╔══
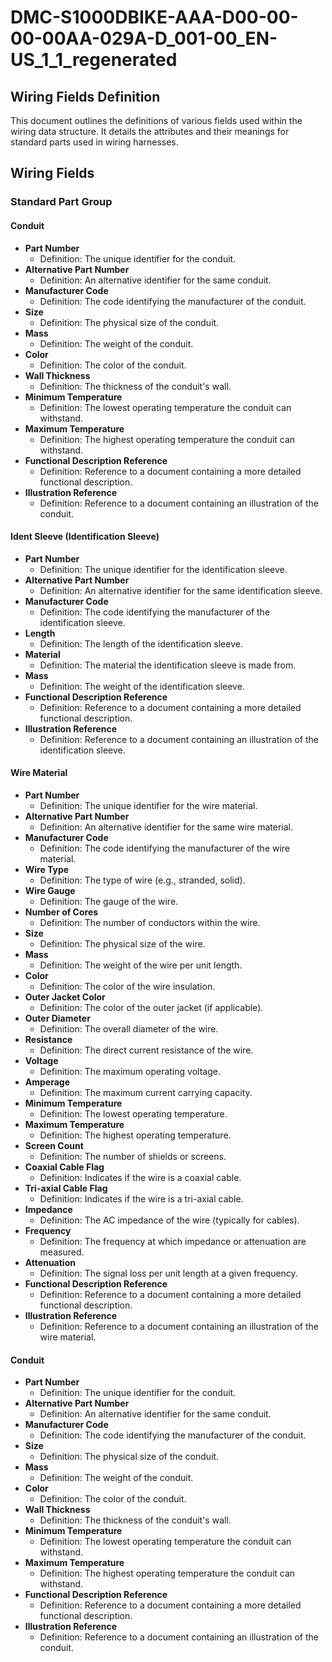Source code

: # DMC-S1000DBIKE-AAA-D00-00-00-00AA-029A-D_001-00_EN-US_1_1_regenerated

## Wiring Fields Definition

This document outlines the definitions of various fields used within the wiring data structure. It details the attributes and their meanings for standard parts used in wiring harnesses.

## Wiring Fields

### Standard Part Group

#### Conduit

*   **Part Number**
    *   Definition: The unique identifier for the conduit.
*   **Alternative Part Number**
    *   Definition: An alternative identifier for the same conduit.
*   **Manufacturer Code**
    *   Definition: The code identifying the manufacturer of the conduit.
*   **Size**
    *   Definition: The physical size of the conduit.
*   **Mass**
    *   Definition: The weight of the conduit.
*   **Color**
    *   Definition: The color of the conduit.
*   **Wall Thickness**
    *   Definition: The thickness of the conduit's wall.
*   **Minimum Temperature**
    *   Definition: The lowest operating temperature the conduit can withstand.
*   **Maximum Temperature**
    *   Definition: The highest operating temperature the conduit can withstand.
*   **Functional Description Reference**
    *   Definition: Reference to a document containing a more detailed functional description.
*   **Illustration Reference**
    *   Definition: Reference to a document containing an illustration of the conduit.

#### Ident Sleeve (Identification Sleeve)

*   **Part Number**
    *   Definition: The unique identifier for the identification sleeve.
*   **Alternative Part Number**
    *   Definition: An alternative identifier for the same identification sleeve.
*   **Manufacturer Code**
    *   Definition: The code identifying the manufacturer of the identification sleeve.
*   **Length**
    *   Definition: The length of the identification sleeve.
*   **Material**
    *   Definition: The material the identification sleeve is made from.
*   **Mass**
    *   Definition: The weight of the identification sleeve.
*   **Functional Description Reference**
    *   Definition: Reference to a document containing a more detailed functional description.
*   **Illustration Reference**
    *   Definition: Reference to a document containing an illustration of the identification sleeve.

#### Wire Material

*   **Part Number**
    *   Definition: The unique identifier for the wire material.
*   **Alternative Part Number**
    *   Definition: An alternative identifier for the same wire material.
*   **Manufacturer Code**
    *   Definition: The code identifying the manufacturer of the wire material.
*   **Wire Type**
    *   Definition: The type of wire (e.g., stranded, solid).
*   **Wire Gauge**
    *   Definition: The gauge of the wire.
*   **Number of Cores**
    *   Definition: The number of conductors within the wire.
*   **Size**
    *   Definition: The physical size of the wire.
*   **Mass**
    *   Definition: The weight of the wire per unit length.
*   **Color**
    *   Definition: The color of the wire insulation.
*   **Outer Jacket Color**
    *   Definition: The color of the outer jacket (if applicable).
*   **Outer Diameter**
    *   Definition: The overall diameter of the wire.
*   **Resistance**
    *   Definition: The direct current resistance of the wire.
*   **Voltage**
    *   Definition: The maximum operating voltage.
*   **Amperage**
    *   Definition: The maximum current carrying capacity.
*   **Minimum Temperature**
    *   Definition: The lowest operating temperature.
*   **Maximum Temperature**
    *   Definition: The highest operating temperature.
*   **Screen Count**
    *   Definition: The number of shields or screens.
*   **Coaxial Cable Flag**
    *   Definition: Indicates if the wire is a coaxial cable.
*   **Tri-axial Cable Flag**
    *   Definition: Indicates if the wire is a tri-axial cable.
*   **Impedance**
    *   Definition: The AC impedance of the wire (typically for cables).
*   **Frequency**
    *   Definition: The frequency at which impedance or attenuation are measured.
*   **Attenuation**
    *   Definition: The signal loss per unit length at a given frequency.
*   **Functional Description Reference**
    *   Definition: Reference to a document containing a more detailed functional description.
*   **Illustration Reference**
    *   Definition: Reference to a document containing an illustration of the wire material.

#### Conduit

*   **Part Number**
    *   Definition: The unique identifier for the conduit.
*   **Alternative Part Number**
    *   Definition: An alternative identifier for the same conduit.
*   **Manufacturer Code**
    *   Definition: The code identifying the manufacturer of the conduit.
*   **Size**
    *   Definition: The physical size of the conduit.
*   **Mass**
    *   Definition: The weight of the conduit.
*   **Color**
    *   Definition: The color of the conduit.
*   **Wall Thickness**
    *   Definition: The thickness of the conduit's wall.
*   **Minimum Temperature**
    *   Definition: The lowest operating temperature the conduit can withstand.
*   **Maximum Temperature**
    *   Definition: The highest operating temperature the conduit can withstand.
*   **Functional Description Reference**
    *   Definition: Reference to a document containing a more detailed functional description.
*   **Illustration Reference**
    *   Definition: Reference to a document containing an illustration of the conduit.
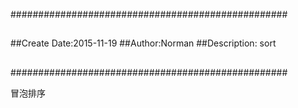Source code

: ##################################################
##
##Create Date:2015-11-19
##Author:Norman
##Description: sort
##
##
##################################################

冒泡排序
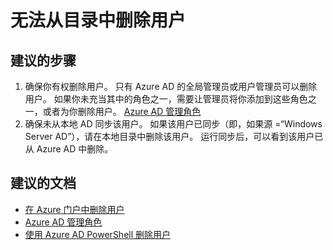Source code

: <properties 
    pageTitle="I can’t delete a user from my directory"
    description=" 无法从目录中删除用户"
    service="microsoft.aad"
    resource="Microsoft_AAD_IAM"
    authors="Jeffsta-MSFT"
    displayOrder="2570"
    selfHelpType="resource"
    resourceTags="userandgroups_overview,userandgroups_user"
    cloudEnvironments="public"
 />

# <a name="i-cant-delete-a-user-from-my-directory"></a>无法从目录中删除用户 

## <a name="recommended-steps"></a>**建议的步骤**

1. 确保你有权删除用户。 只有 Azure AD 的全局管理员或用户管理员可以删除用户。 如果你未充当其中的角色之一，需要让管理员将你添加到这些角色之一，或者为你删除用户。  [Azure AD 管理角色](https://docs.microsoft.com/azure/active-directory/active-directory-assign-admin-roles)
2. 确保未从本地 AD 同步该用户。 如果该用户已同步（即，如果源 =“Windows Server AD”），请在本地目录中删除该用户。 运行同步后，可以看到该用户已从 Azure AD 中删除。

## <a name="recommended-documents"></a>**建议的文档**

* [在 Azure 门户中删除用户](https://docs.microsoft.com/azure/active-directory/active-directory-users-delete-user-azure-portal) 
* [Azure AD 管理角色](https://docs.microsoft.com/azure/active-directory/active-directory-assign-admin-roles)
* [使用 Azure AD PowerShell 删除用户](https://docs.microsoft.com/powershell/azuread/v2/remove-azureaduser)
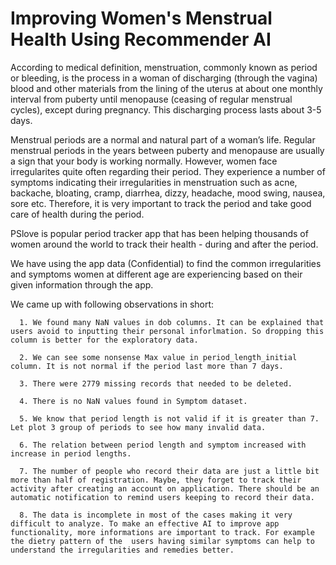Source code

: # Improving Women's Menstrual Health Using Recommender AI

According to medical definition,  menstruation, commonly known as period or bleeding, is the process in a woman of discharging (through the vagina) blood and other materials from the lining of the uterus at about one monthly interval from puberty until menopause (ceasing of regular menstrual cycles), except during pregnancy. This discharging process lasts about 3-5 days.

Menstrual periods are a normal and natural part of a woman’s life. Regular menstrual periods in the years between puberty and menopause are usually a sign that your body is working normally. However, women face irregularites quite often regarding their period. They experience a number of symptoms indicating their irregularities in menstruation such as acne,	backache,	bloating, cramp,	diarrhea,	dizzy,	headache,	mood swing,	nausea,	sore etc.  Therefore, it is very important to track the period and take good care of health during the period. 

PSlove is popular period tracker app that has been helping thousands of women around the world to track their health - during and after the period. 

We have using the app data (Confidential) to find the common irregularities and symptoms women at different age are experiencing based on their given information through the app.

We came up with following observations in short:

      1. We found many NaN values in dob columns. It can be explained that users avoid to inputting their personal inforlmation. So dropping this column is better for the exploratory data.

      2. We can see some nonsense Max value in period_length_initial column. It is not normal if the period last more than 7 days.

      3. There were 2779 missing records that needed to be deleted.

      4. There is no NaN values found in Symptom dataset.

      5. We know that period length is not valid if it is greater than 7. Let plot 3 group of periods to see how many invalid data.

      6. The relation between period length and symptom increased with increase in period lengths.

      7. The number of people who record their data are just a little bit more than half of registration. Maybe, they forget to track their activity after creating an account on application. There should be an automatic notification to remind users keeping to record their data.

      8. The data is incomplete in most of the cases making it very difficult to analyze. To make an effective AI to improve app functionality, more informations are important to track. For example the dietry pattern of the  users having similar symptoms can help to understand the irregularities and remedies better. 



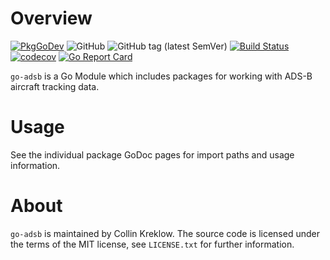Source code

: # Overview
[![PkgGoDev](https://pkg.go.dev/badge/kreklow.us/go/go-adsb)](https://pkg.go.dev/kreklow.us/go/go-adsb)
![GitHub](https://img.shields.io/github/license/cjkreklow/go-adsb.svg)
![GitHub tag (latest SemVer)](https://img.shields.io/github/tag/cjkreklow/go-adsb.svg)
[![Build Status](https://www.travis-ci.org/cjkreklow/go-adsb.svg?branch=main)](https://www.travis-ci.org/cjkreklow/go-adsb)
[![codecov](https://codecov.io/gh/cjkreklow/go-adsb/branch/main/graph/badge.svg)](https://codecov.io/gh/cjkreklow/go-adsb)
[![Go Report Card](https://goreportcard.com/badge/kreklow.us/go/go-adsb)](https://goreportcard.com/report/kreklow.us/go/go-adsb)

`go-adsb` is a Go Module which includes packages for working with ADS-B
aircraft tracking data.


# Usage
See the individual package GoDoc pages for import paths and usage
information.

# About
`go-adsb` is maintained by Collin Kreklow. The source code is licensed under
the terms of the MIT license, see `LICENSE.txt` for further information.
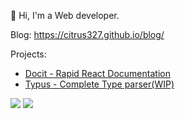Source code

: 👋 Hi, I'm a Web developer.

Blog: https://citrus327.github.io/blog/

Projects:
- [Docit - Rapid React Documentation](https://github.com/BlizzBolts/docit)
- [Typus - Complete Type parser(WIP)](https://github.com/BlizzBolts/typus)

<div> 
  <img src="https://github-readme-stats.vercel.app/api?username=citrus327"/>
  <img src="https://streak-stats.demolab.com/?user=citrus327"/>
</div>

<!---
citrus327/citrus327 is a ✨ special ✨ repository because its `README.md` (this file) appears on your GitHub profile.
You can click the Preview link to take a look at your changes.
--->
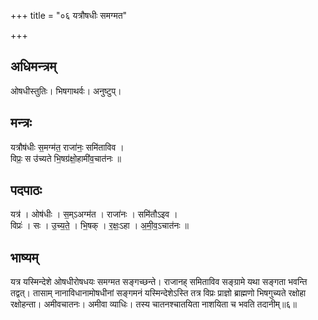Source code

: +++
title = "०६ यत्रौषधीः समग्मत"

+++
## अधिमन्त्रम्
ओषधीस्तुतिः। भिषगाथर्वः। अनुष्टुप्।

## मन्त्रः
यत्रौष॑धीः स॒मग्म॑त॒ राजा॑नः॒ समि॑ताविव ।  
विप्रः॒ स उ॑च्यते भि॒षग्र॑क्षो॒हामी॑व॒चात॑नः ॥

## पदपाठः
यत्र॑ । ओष॑धीः । स॒म्ऽअग्म॑त । राजा॑नः । समि॑तौऽइव ।  
विप्रः॑ । सः । उ॒च्य॒ते॒ । भि॒षक् । र॒क्षः॒ऽहा । अ॒मी॒व॒ऽचात॑नः ॥

## भाष्यम्
यत्र यस्मिन्देशे ओषधीरोषधयः समग्मत सङ्गच्छन्ते। राजानह् समिताविव सङ्ग्रामे यथा सङ्गता भवन्ति तद्वत्। तासाम् नानाविधानामोषधीनां सङ्गमनं यस्मिन्देशेऽस्ति तत्र विप्रः प्राज्ञो ब्राह्मणो भिषगुच्यते रक्षोहा रक्षोहन्ता। अमीवचातनः। अमीवा व्याधिः। तस्य चातनश्चातयिता नाशयिता च भवति तदानीम्॥६॥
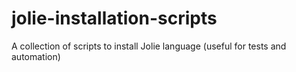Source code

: # jolie-installation-scripts
A collection of scripts to install Jolie language (useful for tests and automation)
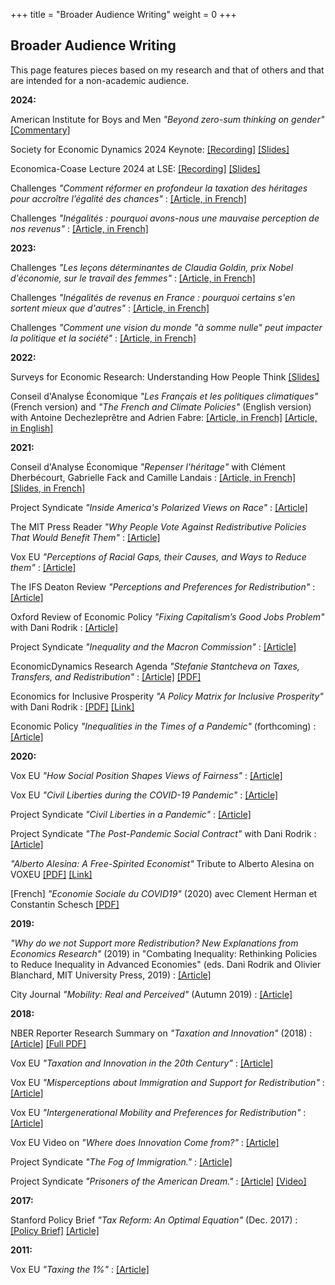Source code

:+++
title = "Broader Audience Writing"
weight = 0
+++


## Broader Audience Writing

This page features pieces based on my research and that of others and that are intended for a non-academic audience.

**2024:**

American Institute for Boys and Men *"Beyond zero-sum thinking on gender"* [[Commentary]](https://aibm.org/commentary/beyond-zero-sum-thinking-on-gender/)

Society for Economic Dynamics 2024 Keynote: [[Recording]](https://www.youtube.com/live/qCAzsp3fwow) [[Slides]](https://socialeconomicslab.org/wp-content/uploads/2024/07/Stantcheva_SED_Keynote.pdf) 

Economica-Coase Lecture 2024 at LSE: [[Recording]](https://echo360.org.uk/media/2fd0745a-818b-427f-9f11-453d2d10f9c3/public) [[Slides]](https://socialeconomicslab.org/wp-content/uploads/2024/05/Coase_lecture_v2.pdf) 

Challenges *"Comment réformer en profondeur la taxation des héritages pour accroître l’égalité des chances"* : [[Article, in French]](https://www.challenges.fr/idees/comment-reformer-en-profondeur-la-taxation-des-heritages-pour-accroitre-l-egalite-des-chances_891347)

Challenges *"Inégalités : pourquoi avons-nous une mauvaise perception de nos revenus"* : [[Article, in French]](https://www.challenges.fr/idees/inegalites-pourquoi-avons-nous-une-mauvaise-perception-de-nos-revenus_882357)

**2023:**

Challenges *"Les leçons déterminantes de Claudia Goldin, prix Nobel d'économie, sur le travail des femmes"* : [[Article, in French]](https://www.challenges.fr/idees/les-lecons-determinantes-de-claudia-goldin-prix-nobel-deconomie-sur-le-travail-des-femmes_871201)

Challenges *"Inégalités de revenus en France : pourquoi certains s'en sortent mieux que d'autres"* : [[Article, in French]](https://www.challenges.fr/idees/inegalites-de-revenus-en-france-pourquoi-certains-sen-sortent-mieux-que-dautres_855575)

Challenges *"Comment une vision du monde "à somme nulle" peut impacter la politique et la société"* : [[Article, in French]](https://www.challenges.fr/idees/comment-une-vision-du-monde-a-somme-nulle-peut-impacter-la-politique-et-la-societe_846663)

**2022:**

Surveys for Economic Research: Understanding How People Think [[Slides]](https://scholar.harvard.edu/files/stantcheva/files/faculty_lunch_2023.pdf) 

Conseil d'Analyse Économique *"Les Français et les politiques climatiques"* (French version) and *"The French and Climate Policies"* (English version) with Antoine Dechezleprêtre and Adrien Fabre: [[Article, in French]](https://scholar.harvard.edu/files/stantcheva/files/politiques_climatiques.pdf) [[Article, in English]](https://scholar.harvard.edu/files/stantcheva/files/politiques_climatiques_en.pdf)

**2021:**

Conseil d'Analyse Économique *"Repenser l'héritage"* with Clément Dherbécourt, Gabrielle Fack and Camille Landais : [[Article, in French]](https://scholar.harvard.edu/files/stantcheva/files/repenser_lheritage.pdf) [[Slides, in French]](https://scholar.harvard.edu/files/stantcheva/files/repenser_lheritage_slides.pdf)

Project Syndicate *"Inside America's Polarized Views on Race"* : [[Article]](https://www.project-syndicate.org/commentary/us-polarized-views-on-racial-inequities-by-stefanie-stantcheva-2021-12)

The MIT Press Reader *"Why People Vote Against Redistributive Policies That Would Benefit Them"* : [[Article]](https://thereader.mitpress.mit.edu/why-do-we-not-support-redistribution/)

Vox EU *"Perceptions of Racial Gaps, their Causes, and Ways to Reduce them"* : [[Article]](https://voxeu.org/article/perceptions-racial-gaps-their-causes-and-ways-reduce-them)

The IFS Deaton Review *"Perceptions and Preferences for Redistribution"* : [[Article]](https://scholar.harvard.edu/files/stantcheva/files/perceptions-and-preferences-for-redistribution.pdf)

Oxford Review of Economic Policy *"Fixing Capitalism’s Good Jobs Problem"* with Dani Rodrik : [[Article]](https://scholar.harvard.edu/files/stantcheva/files/fixing_capitalisms_good_jobs_problem.pdf)

Project Syndicate *"Inequality and the Macron Commission"* : [[Article]](https://scholar.harvard.edu/files/stantcheva/files/inequality_and_the_macron_commission_rodrik_stantcheva_ps.pdf)

EconomicDynamics Research Agenda *"Stefanie Stantcheva on Taxes, Transfers, and Redistribution"* : [[Article]](https://www.economicdynamics.org/research-agenda-stantcheva2021/) [[PDF]](https://scholar.harvard.edu/files/stantcheva/files/econ_dynamic_2104.pdf)

Economics for Inclusive Prosperity *"A Policy Matrix for Inclusive Prosperity"*  with Dani Rodrik : [[PDF]](https://econfip.org/wp-content/uploads/2021/04/30.A-Policy-Matrix-for-Inclusive-Prosperity.pdf) [[Link]](https://econfip.org/policy-briefs/a-policy-matrix-for-inclusive-prosperity/)


Economic Policy *"Inequalities in the Times of a Pandemic"* (forthcoming) : [[Article]](https://scholar.harvard.edu/files/stantcheva/files/stantcheva_covid19_policy.pdf)

**2020:**

Vox EU *"How Social Position Shapes Views of Fairness"* : [[Article]](https://voxeu.org/article/how-social-position-shapes-views-fairness)

Vox EU *"Civil Liberties during the COVID-19 Pandemic"* : [[Article]](https://voxeu.org/article/civil-liberties-during-covid-19-pandemic)

Project Syndicate *"Civil Liberties in a Pandemic"* : [[Article]](https://scholar.harvard.edu/files/stantcheva/files/civil_liberties_in_a_pandemic_ps.pdf)

Project Syndicate *"The Post-Pandemic Social Contract"* with Dani Rodrik : [[Article]](https://scholar.harvard.edu/files/stantcheva/files/the_post-pandemic_social_contract_rodrik_stantcheva_ps.pdf)

*"Alberto Alesina: A Free-Spirited Economist"* Tribute to Alberto Alesina on VOXEU [[PDF]](https://scholar.harvard.edu/files/stantcheva/files/alberto_alesina._a_free-spirited_economist_vox_cepr_policy_portal.pdf) [[Link]](https://voxeu.org/article/alberto-alesina-free-spirited-economist)

[French] *"Economie Sociale du COVID19"* (2020) avec Clement Herman et Constantin Schesch [[PDF]](https://scholar.harvard.edu/files/stantcheva/files/note.pdf)


**2019:**

*"Why do we not Support more Redistribution? New Explanations from Economics Research"* (2019) in "Combating Inequality: Rethinking Policies to Reduce Inequality in Advanced Economies" (eds. Dani Rodrik and Olivier Blanchard, MIT University Press, 2019) : [[Article]](https://scholar.harvard.edu/files/stantcheva/files/stantcheva_v2.pdf)

City Journal *"Mobility: Real and Perceived"* (Autumn 2019)  : [[Article]](https://scholar.harvard.edu/files/stantcheva/files/city_journal_alesina_stantcheva.pdf)


**2018:**

NBER Reporter Research Summary on *"Taxation and Innovation"* (2018) : [[Article]](https://www.nber.org/reporter/2018number3/taxation-and-innovation) [[Full PDF]](https://scholar.harvard.edu/files/stantcheva/files/2018number3.pdf)

Vox EU *"Taxation and Innovation in the 20th Century"* : [[Article]](https://voxeu.org/article/taxation-and-innovation-20th-century)

Vox EU *"Misperceptions about Immigration and Support for Redistribution"* : [[Article]](https://voxeu.org/article/misperceptions-about-immigration-and-support-redistribution)

Vox EU *"Intergenerational Mobility and Preferences for Redistribution"* : [[Article]](https://voxeu.org/article/intergenerational-mobility-and-preferences-redistribution)

Vox EU Video on *"Where does Innovation Come from?"* : [[Article]](https://voxeu.org/content/where-does-innovation-come)

Project Syndicate *"The Fog of Immigration."* : [[Article]](https://scholar.harvard.edu/files/stantcheva/files/the_fog_of_immigration_by_stefanie_stantcheva_-_project_syndicate.pdf)

Project Syndicate *"Prisoners of the American Dream."* : [[Article]](https://scholar.harvard.edu/files/stantcheva/files/prisoners_of_the_american_dream_by_stefanie_stantcheva_-_project_syndicate_0.pdf) [[Video]](https://www.youtube.com/watch?v=YEPlphpFkFk) 


**2017:**

Stanford Policy Brief *"Tax Reform: An Optimal Equation"* (Dec. 2017) : [[Policy Brief]](https://scholar.harvard.edu/files/stantcheva/files/policybrief-dec2017_0.pdf) [[Article]](https://siepr.stanford.edu/research/publications/tax-reform-optimal-equation)


**2011:**

Vox EU *"Taxing the 1%"* : [[Article]](https://voxeu.org/article/taxing-1-why-top-tax-rate-could-be-over-80)
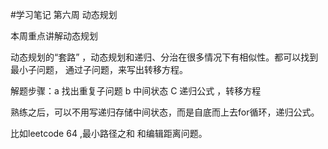 #学习笔记 第六周 动态规划

本周重点讲解动态规划

动态规划的“套路” ，动态规划和递归、分治在很多情况下有相似性。都可以找到最小子问题，
通过子问题，来写出转移方程。

解题步骤：a 找出重复子问题 
		  b  中间状态
		  C 递归公式 ，转移方程
		  
熟练之后，可以不用写递归存储中间状态，而是自底而上去for循环，递归公式。


比如leetcode 64 ,最小路径之和 和编辑距离问题。



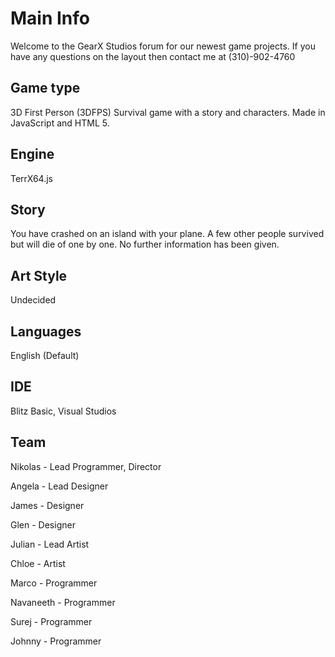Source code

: # Main Info

Welcome to the GearX Studios forum for our newest game projects. If you have any questions on the layout then contact me at (310)-902-4760

## Game type

3D First Person (3DFPS) Survival game with a story and characters. Made in JavaScript and HTML 5.

## Engine

TerrX64.js 

## Story

You have crashed on an island with your plane. A few other people survived but will die of one by one. No further information has been given.

## Art Style

Undecided

## Languages 

English (Default)

## IDE

Blitz Basic, Visual Studios

## Team

Nikolas - Lead Programmer, Director

Angela - Lead Designer

James - Designer

Glen - Designer

Julian - Lead Artist

Chloe - Artist

Marco - Programmer

Navaneeth - Programmer

Surej - Programmer

Johnny - Programmer

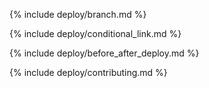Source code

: {% include deploy/branch.md %}

{% include deploy/conditional_link.md %}

{% include deploy/before_after_deploy.md %}

{% include deploy/contributing.md %}

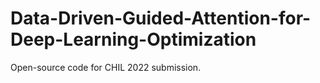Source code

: # Data-Driven-Guided-Attention-for-Deep-Learning-Optimization
Open-source code for CHIL 2022 submission.
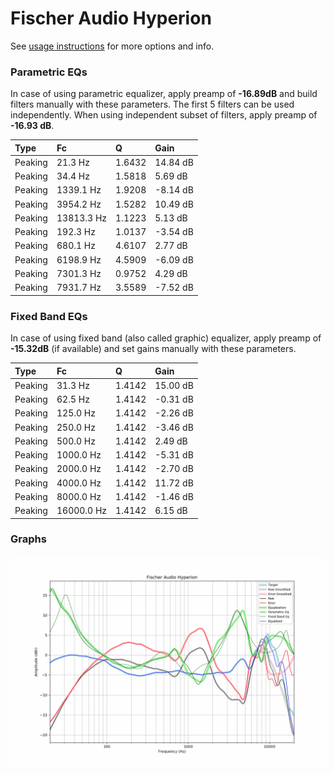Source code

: # Fischer Audio Hyperion
See [usage instructions](https://github.com/jaakkopasanen/AutoEq#usage) for more options and info.

### Parametric EQs
In case of using parametric equalizer, apply preamp of **-16.89dB** and build filters manually
with these parameters. The first 5 filters can be used independently.
When using independent subset of filters, apply preamp of **-16.93 dB**.

| Type    | Fc         |      Q | Gain     |
|:--------|:-----------|:-------|:---------|
| Peaking | 21.3 Hz    | 1.6432 | 14.84 dB |
| Peaking | 34.4 Hz    | 1.5818 | 5.69 dB  |
| Peaking | 1339.1 Hz  | 1.9208 | -8.14 dB |
| Peaking | 3954.2 Hz  | 1.5282 | 10.49 dB |
| Peaking | 13813.3 Hz | 1.1223 | 5.13 dB  |
| Peaking | 192.3 Hz   | 1.0137 | -3.54 dB |
| Peaking | 680.1 Hz   | 4.6107 | 2.77 dB  |
| Peaking | 6198.9 Hz  | 4.5909 | -6.09 dB |
| Peaking | 7301.3 Hz  | 0.9752 | 4.29 dB  |
| Peaking | 7931.7 Hz  | 3.5589 | -7.52 dB |

### Fixed Band EQs
In case of using fixed band (also called graphic) equalizer, apply preamp of **-15.32dB**
(if available) and set gains manually with these parameters.

| Type    | Fc         |      Q | Gain     |
|:--------|:-----------|:-------|:---------|
| Peaking | 31.3 Hz    | 1.4142 | 15.00 dB |
| Peaking | 62.5 Hz    | 1.4142 | -0.31 dB |
| Peaking | 125.0 Hz   | 1.4142 | -2.26 dB |
| Peaking | 250.0 Hz   | 1.4142 | -3.46 dB |
| Peaking | 500.0 Hz   | 1.4142 | 2.49 dB  |
| Peaking | 1000.0 Hz  | 1.4142 | -5.31 dB |
| Peaking | 2000.0 Hz  | 1.4142 | -2.70 dB |
| Peaking | 4000.0 Hz  | 1.4142 | 11.72 dB |
| Peaking | 8000.0 Hz  | 1.4142 | -1.46 dB |
| Peaking | 16000.0 Hz | 1.4142 | 6.15 dB  |

### Graphs
![](./Fischer%20Audio%20Hyperion.png)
╚══
Whenever the word "Mobility" turns up in a line of the listing above, copy the line.

City Journal *"Mobility: Real and Perceived"* (Autumn 2019)  : [[Article]](https://scholar.harvard.edu/files/stantcheva/files/city_journal_alesina_stantcheva.pdf)
Vox EU *"Intergenerational Mobility and Preferences for Redistribution"* : [[Article]](https://voxeu.org/article/intergenerational-mobility-and-preferences-redistribution)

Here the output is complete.